__TASK BRIEF__: Copy each line exactly, starting with the one that contains "Conſideration. 4." and stopping after the last line of the material below, with nothing else.

__GIVEN INFORMATION__:
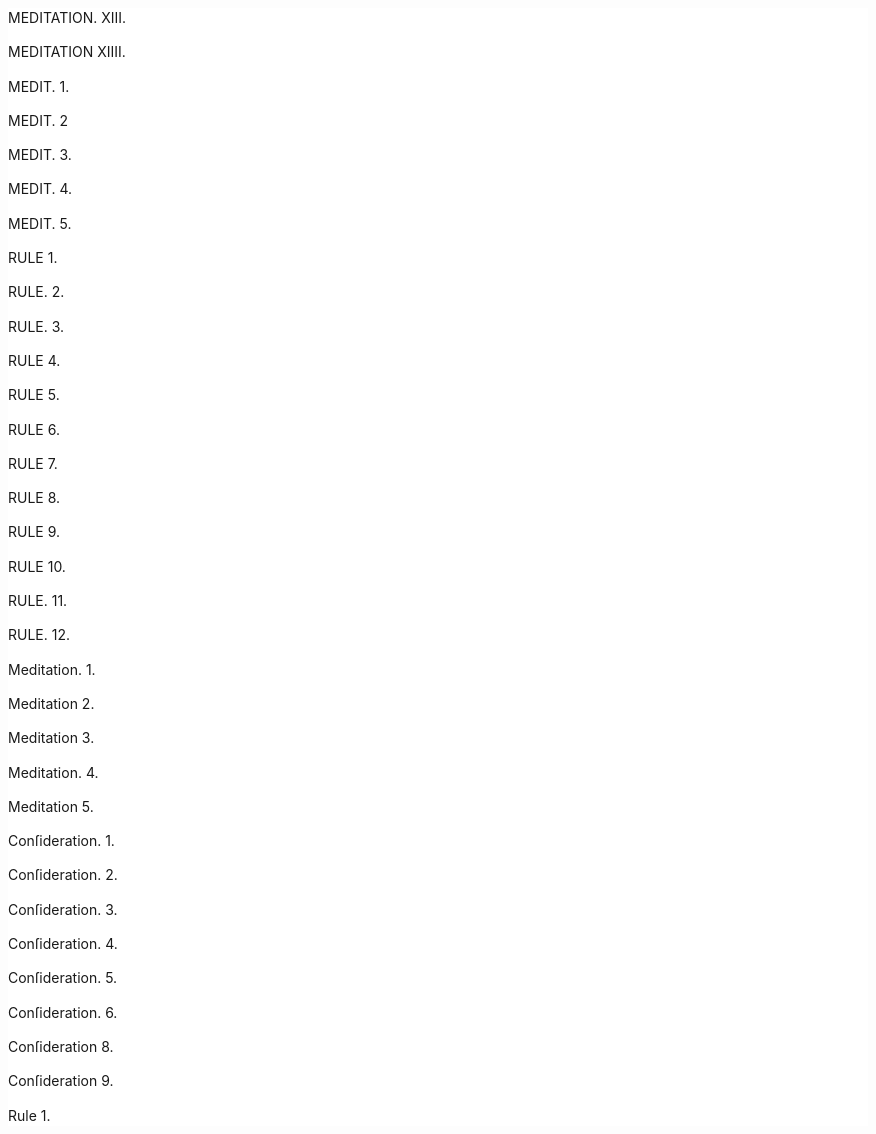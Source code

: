 MEDITATION. XIII.

MEDITATION XIIII.

MEDIT. 1.

MEDIT. 2

MEDIT. 3.

MEDIT. 4.

MEDIT. 5.

RULE 1.

RULE. 2.

RULE. 3.

RULE 4.

RULE 5.

RULE 6.

RULE 7.

RULE 8.

RULE 9.

RULE 10.

RULE. 11.

RULE. 12.

Meditation. 1.

Meditation 2.

Meditation 3.

Meditation. 4.

Meditation 5.

Conſideration. 1.

Conſideration. 2.

Conſideration. 3.

Conſideration. 4.

Conſideration. 5.

Conſideration. 6.

Conſideration 8.

Conſideration 9.

Rule 1.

__PROBLEM SOLUTION__:
Conſideration. 4.

Conſideration. 5.

Conſideration. 6.

Conſideration 8.

Conſideration 9.

Rule 1.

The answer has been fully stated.